Most of the evening focused on writing and directing theory, with Horn asking questions about Tarantino’s creative process and Tarantino giving characteristically colorful — and sporadically profane — answers, to the delight of the audience.
Tarantino revealed that he hand-writes his scripts — “I can’t write poetry on a computer, man!” He said that he never took writing classes, but did take acting classes, and consequently writes using acting terms. And he indicated that he feels more like a novelist than a screenwriter. “I kind of like doing it the novelistic way,” he explained, finding out where characters are going only as he writes them, not via outlining or storyboarding. “I work in genre, so there is a bit of a roadmap,” he granted. But he also emphasized, “The journey is everything. The journey makes the destination worthwhile.” Sometimes, he enjoys the journey so much that he doesn’t want it to end. He recalled that while working on Kill Bill — which he reminded the audience was written as one film before “Harvey [Weinstein] put a word in my ear” that it needed to be two — “I wasn’t really that interested in just finishing it. I just wanted the experience.”
Tarantino famously loves movies, but also emphasized that he loves writing — indeed, he said that it has provided him with “some of the funnest times I’ve ever had.” Sometimes he enjoys it too much. “My problem is not writer’s block,” he said with a laugh. “My problem is I can’t stop writing. And when you’re writing movies, that’s not the greatest problem to have.” He went on, “I can tend to go long,” citing as an example the basement scene in Inglourious Basterds (2009), which involves “a bunch of motherf-ckers you just met, and now all of a sudden they’re in a 40-minute scene that’s supposed to be suspenseful. It was never my intention for it to be that long.” He added, “If you think it’s long when you’re looking at it, imagine me writing it!” But, he hastened to add, “I trust myself.” He said he’s also grateful for the pre-existing structure of genre films. “If I didn’t write in genre, all of my movies would be five hours long. Genre keeps me disciplined.”
Tarantino, who turns 50 in March, often listens to music while writing, which he said helps him imagine scenes. “Seeing the movie in my head and playing the music,” he explained, “cuts through a lot of the creative process.” And he said that while listening, “I imagine people who know me — who dig on me — cheering it.” He doesn’t cheat: “I can’t just jump to the stuff I want to write, or I’ll never get to the stuff I don’t want to write. I always have to kind of keep moving forward.” And he doesn’t stop writing until he feels that he can say: “I love these pages. I think that I could just publish these pages and then be done.”

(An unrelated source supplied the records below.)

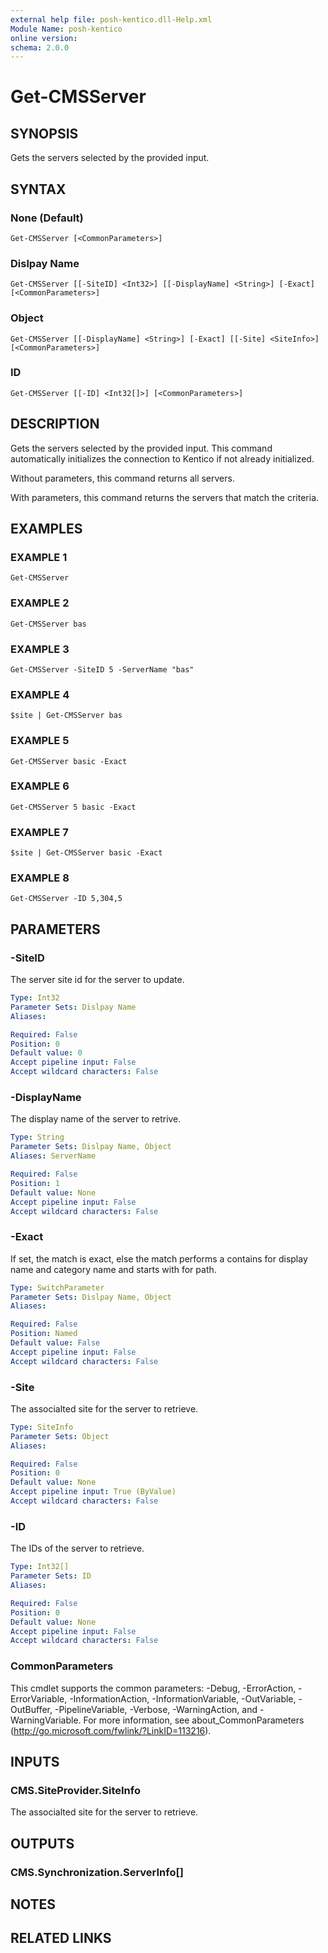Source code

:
 ```yaml
---
external help file: posh-kentico.dll-Help.xml
Module Name: posh-kentico
online version:
schema: 2.0.0
---
```


# Get-CMSServer

## SYNOPSIS
Gets the servers selected by the provided input.

## SYNTAX

### None (Default)
```
Get-CMSServer [<CommonParameters>]
```

### Dislpay Name
```
Get-CMSServer [[-SiteID] <Int32>] [[-DisplayName] <String>] [-Exact] [<CommonParameters>]
```

### Object
```
Get-CMSServer [[-DisplayName] <String>] [-Exact] [[-Site] <SiteInfo>] [<CommonParameters>]
```

### ID
```
Get-CMSServer [[-ID] <Int32[]>] [<CommonParameters>]
```

## DESCRIPTION
Gets the servers selected by the provided input.
This command automatically initializes the connection to Kentico if not already initialized.

Without parameters, this command returns all servers.

With parameters, this command returns the servers that match the criteria.

## EXAMPLES

### EXAMPLE 1
```
Get-CMSServer
```

### EXAMPLE 2
```
Get-CMSServer bas
```

### EXAMPLE 3
```
Get-CMSServer -SiteID 5 -ServerName "bas"
```

### EXAMPLE 4
```
$site | Get-CMSServer bas
```

### EXAMPLE 5
```
Get-CMSServer basic -Exact
```

### EXAMPLE 6
```
Get-CMSServer 5 basic -Exact
```

### EXAMPLE 7
```
$site | Get-CMSServer basic -Exact
```

### EXAMPLE 8
```
Get-CMSServer -ID 5,304,5
```

## PARAMETERS

### -SiteID
The server site id for the server to update.

```yaml
Type: Int32
Parameter Sets: Dislpay Name
Aliases:

Required: False
Position: 0
Default value: 0
Accept pipeline input: False
Accept wildcard characters: False
```

### -DisplayName
The display name of the server to retrive.

```yaml
Type: String
Parameter Sets: Dislpay Name, Object
Aliases: ServerName

Required: False
Position: 1
Default value: None
Accept pipeline input: False
Accept wildcard characters: False
```

### -Exact
If set, the match is exact, else the match performs a contains for display name and category name and starts with for path.

```yaml
Type: SwitchParameter
Parameter Sets: Dislpay Name, Object
Aliases:

Required: False
Position: Named
Default value: False
Accept pipeline input: False
Accept wildcard characters: False
```

### -Site
The associalted site for the server to retrieve.

```yaml
Type: SiteInfo
Parameter Sets: Object
Aliases:

Required: False
Position: 0
Default value: None
Accept pipeline input: True (ByValue)
Accept wildcard characters: False
```

### -ID
The IDs of the server to retrieve.

```yaml
Type: Int32[]
Parameter Sets: ID
Aliases:

Required: False
Position: 0
Default value: None
Accept pipeline input: False
Accept wildcard characters: False
```

### CommonParameters
This cmdlet supports the common parameters: -Debug, -ErrorAction, -ErrorVariable, -InformationAction, -InformationVariable, -OutVariable, -OutBuffer, -PipelineVariable, -Verbose, -WarningAction, and -WarningVariable.
For more information, see about_CommonParameters (http://go.microsoft.com/fwlink/?LinkID=113216).

## INPUTS

### CMS.SiteProvider.SiteInfo
The associalted site for the server to retrieve.

## OUTPUTS

### CMS.Synchronization.ServerInfo[]
## NOTES

## RELATED LINKS
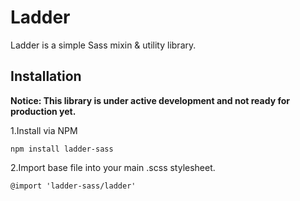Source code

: # Ladder
Ladder is a simple Sass mixin &amp; utility library.

## Installation

**Notice: This library is under active development and not ready for production yet.**

1.Install via NPM

```
npm install ladder-sass
```
2.Import base file into your main .scss stylesheet.
```
@import 'ladder-sass/ladder'
```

In a reference to Basterds, he said, “I never saw the one lone Jewish girl bring down the Third Reich in all my movie-going, and I wanted to see that.” When it’s time to direct, he’s willing to make changes — but he’s not interested in having others do that, especially via improvisation. “Actors aren’t there to riff; they’re there to say my dialogue,” he said forcefully. But, he chuckles, “If their riffing is genius, I’ll take credit for it!” After a slight pause he seemed to reconsider: “Now, there are exceptions to that. Sam[uel L.] Jackson is an exception. Sam is a terrific writer. Sam writes like I write. When Sam is writing in character, he’s writing as good as I could write in character.” He went on, “For a while there, he said it so perfectly that it was hard not to write for him” anytime he wrote “a cool male character who was gonna talk a lot of shit.”
Regarding Jackson’s controversial part in Django Unchained, he says, “I think Stephen is actually one of the best characters I’ve ever written,” adding, “What was cool about Django was taking all those loaded issues and actually making them part of the scenario.” Asked if Basterds and Django might be the first two installments of a trilogy, Tarantino said, “I wouldn’t be surprised.”
When Horn asked Tarantino to comment on “subtextual criticism” of his work, the writer-director replied, dead-seriously, “There are few things on the planet that I love more than subtextual criticism … but that’s for other people to look at my work and do.” Tarantino remembered his 1991 visit to the Directors Lab at the Sundance Institute, where he workshopped the script that would become Reservoir Dogs. He said that it meant a great deal to him to be invited, since “nobody had ever believed in me that much,” and that he paid very close attention when a consultant there helped him to understand how he could discover the subtext of his own script by asking himself questions about the characters’ fundamental motivations. By doing this, he said, he arrived at the conclusion that Mr. White and Mr. Orange were effectively father and son, and that the father was unaware that he was being betrayed by the son, and therefore fought to save the son who wanted him dead. Tarantino said this revelation — the knowledge that “roots” existed in his work — was very exciting to him, but that in the future he would not repeat the exploration, because he felt and feels that it is for others to explore. In short, he said, “I don’t want to tell a father-son story. I want to tell my gangster story.”
Tarantino clearly enjoyed himself. As the evening wound down and numerous clips of his work were broadcast to the audience, he said, “You know, just for the record, I’m loving looking at these movies.” He said that he can’t not watch one of his films when he comes across it on television; at the very least, he keeps it on as background noise. “I have to watch it, and I have to watch it to the end,” he said, noting that he came across Reservoir Dogs on TV that very day.
That said, once he does tune in, he doesn’t mind viewing out his earlier, less polished works, because “they were that Quentin then, and these movies reflect this Quentin now.”
“This Quentin now” seemed to be truly touched by the reception that he received from the Santa Barbara audience and, in particular, the heartfelt tribute that he received from festival director Roger Durling. In parting he said, “This has been a wonderful night.”